I’m a PC and Apple fan. I think the PC has it’s uses just as much as any Mac based computer, but when it comes to Apple and it’s electronics, I’m not so convinced Apple love it’s customers as much as they say they do.

Steve Jobs Announces Another Bank Breaker At Macworld

Steve Jobs needs more money

I recently upgraded to a iPod Touch 2G and soon found out that an update (3.0) is coming sometime soonish in June or July 2009, whatever. The remarkable thing is that Apple are going to charge iPod Touch users $10 to upgrade, fucking awesome. But did I mention that iPhone users get the update for free? Oh, I just did.

As If selling my kidney to purchase the thing wasn’t enough, now they want more money just so I can get a few improvements and bluetooth functionality which by the way was already included in the thing. Yet again, awesome.

I think Apple is out of control. It’s like selling a mobile phone and making people pay for additional features like SMS, MMS, Wi-Fi that competitors already give you out of the box.

Sure Apple makes awesome looking and functional products, but what the fuck are they doing? Although it’s plausible that software was still being developed to make bluetooth functionality work well, why the price tag for iPod Touch users and not iPhone users? Oh, is it because I didn’t pay the extra few hundred for an iPhone with features that I don’t need?

I am going to pay for the upgrade, but not without a rant about it on this blog.
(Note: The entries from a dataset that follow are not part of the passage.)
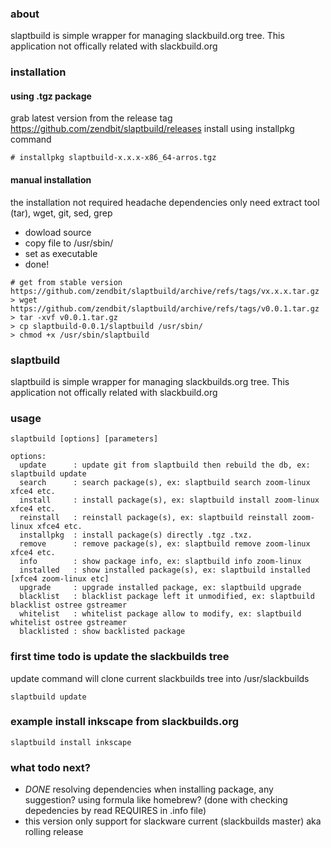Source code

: ### about
slaptbuild is simple wrapper for managing slackbuild.org tree. This application not offically related with slackbuild.org

### installation

#### using .tgz package
grab latest version from the release tag https://github.com/zendbit/slaptbuild/releases
install using installpkg command
```
# installpkg slaptbuild-x.x.x-x86_64-arros.tgz
```

#### manual installation
the installation not required headache dependencies only need extract tool (tar), wget, git, sed, grep
- dowload source
- copy file to /usr/sbin/
- set as executable
- done!
```
# get from stable version https://github.com/zendbit/slaptbuild/archive/refs/tags/vx.x.x.tar.gz
> wget https://github.com/zendbit/slaptbuild/archive/refs/tags/v0.0.1.tar.gz
> tar -xvf v0.0.1.tar.gz
> cp slaptbuild-0.0.1/slaptbuild /usr/sbin/
> chmod +x /usr/sbin/slaptbuild
```

### slaptbuild
slaptbuild is simple wrapper for managing slackbuilds.org tree. This application not offically related with slackbuild.org

### usage
```
slaptbuild [options] [parameters]

options:
  update      : update git from slaptbuild then rebuild the db, ex: slaptbuild update
  search      : search package(s), ex: slaptbuild search zoom-linux xfce4 etc.
  install     : install package(s), ex: slaptbuild install zoom-linux xfce4 etc.
  reinstall   : reinstall package(s), ex: slaptbuild reinstall zoom-linux xfce4 etc.
  installpkg  : install package(s) directly .tgz .txz.
  remove      : remove package(s), ex: slaptbuild remove zoom-linux xfce4 etc.
  info        : show package info, ex: slaptbuild info zoom-linux
  installed   : show installed package(s), ex: slaptbuild installed [xfce4 zoom-linux etc]
  upgrade     : upgrade installed package, ex: slaptbuild upgrade
  blacklist   : blacklist package left it unmodified, ex: slaptbuild blacklist ostree gstreamer
  whitelist   : whitelist package allow to modify, ex: slaptbuild whitelist ostree gstreamer
  blacklisted : show backlisted package
```
### first time todo is update the slackbuilds tree
update command will clone current slackbuilds tree into /usr/slackbuilds
```
slaptbuild update
```

### example install inkscape from slackbuilds.org
```
slaptbuild install inkscape
```
### what todo next?
- *DONE* resolving dependencies when installing package, any suggestion? using formula like homebrew? (done with checking depedencies by read REQUIRES in .info file)
- this version only support for slackware current (slackbuilds master) aka rolling release
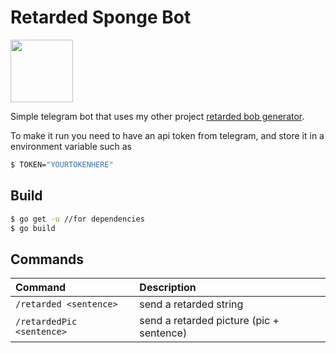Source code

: # Retarded Sponge Bot

<img src=https://upload.wikimedia.org/wikipedia/commons/thumb/8/82/Telegram_logo.svg/800px-Telegram_logo.svg.png width=100/>

Simple telegram bot that uses my other project [retarded bob generator](https://github.com/nyc4m/retarded-bob-generator).

To make it run you need to have an api token from telegram, and store it in a environment variable such as 

```bash
$ TOKEN="YOURTOKENHERE"
```

## Build

```bash
$ go get -u //for dependencies
$ go build
```

## Commands

| Command         | Description            |
|:---------------|:----------------------|
| `/retarded <sentence>` | send a retarded string |
| `/retardedPic <sentence>` | send a retarded picture (pic + sentence) |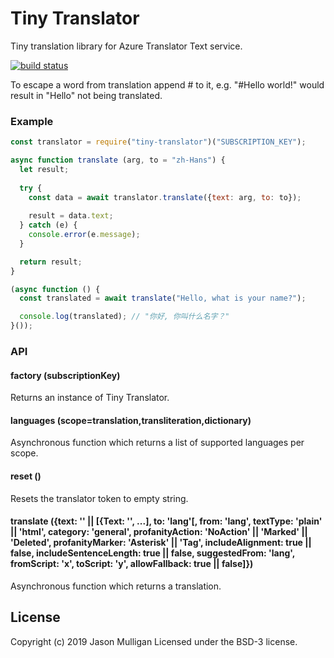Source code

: # Tiny Translator
Tiny translation library for Azure Translator Text service.

[![build status](https://secure.travis-ci.org/avoidwork/tiny-translator.svg)](http://travis-ci.org/avoidwork/tiny-translator)

To escape a word from translation append # to it, e.g. "#Hello world!" would result in "Hello" not being translated.

### Example
```javascript
const translator = require("tiny-translator")("SUBSCRIPTION_KEY");

async function translate (arg, to = "zh-Hans") {
  let result;
  
  try {
    const data = await translator.translate({text: arg, to: to});
    
    result = data.text;
  } catch (e) {
    console.error(e.message);
  }

  return result;
}

(async function () {
  const translated = await translate("Hello, what is your name?");

  console.log(translated); // "你好, 你叫什么名字？"
}());
```

### API
#### factory (subscriptionKey)
Returns an instance of Tiny Translator.

#### languages (scope=translation,transliteration,dictionary)
Asynchronous function which returns a list of supported languages per scope.

#### reset ()
Resets the translator token to empty string.

#### translate ({text: '' || [{Text: '', ...], to: 'lang'[, from: 'lang', textType: 'plain' || 'html', category: 'general', profanityAction: 'NoAction' || 'Marked' || 'Deleted', profanityMarker: 'Asterisk' || 'Tag', includeAlignment: true || false, includeSentenceLength: true || false, suggestedFrom: 'lang', fromScript: 'x', toScript: 'y', allowFallback: true || false]})
Asynchronous function which returns a translation. 

## License
Copyright (c) 2019 Jason Mulligan
Licensed under the BSD-3 license.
When you think about it, you’re really paying for bluetooth functionality for $10. I’m not surprised really, Apple loves to profit off people even in a severe economic downturn. There better be some awesome applications that use bluetooth (if Apple haven’t severely blocked it’s use) or I’ll go postal, seriously.

A thought: It would be awesome to tether my 3G mobile phone to my iPod Touch 2G via bluetooth instead of Wi-Fi, would be very useful considering my phone doesn’t have Wi-Fi.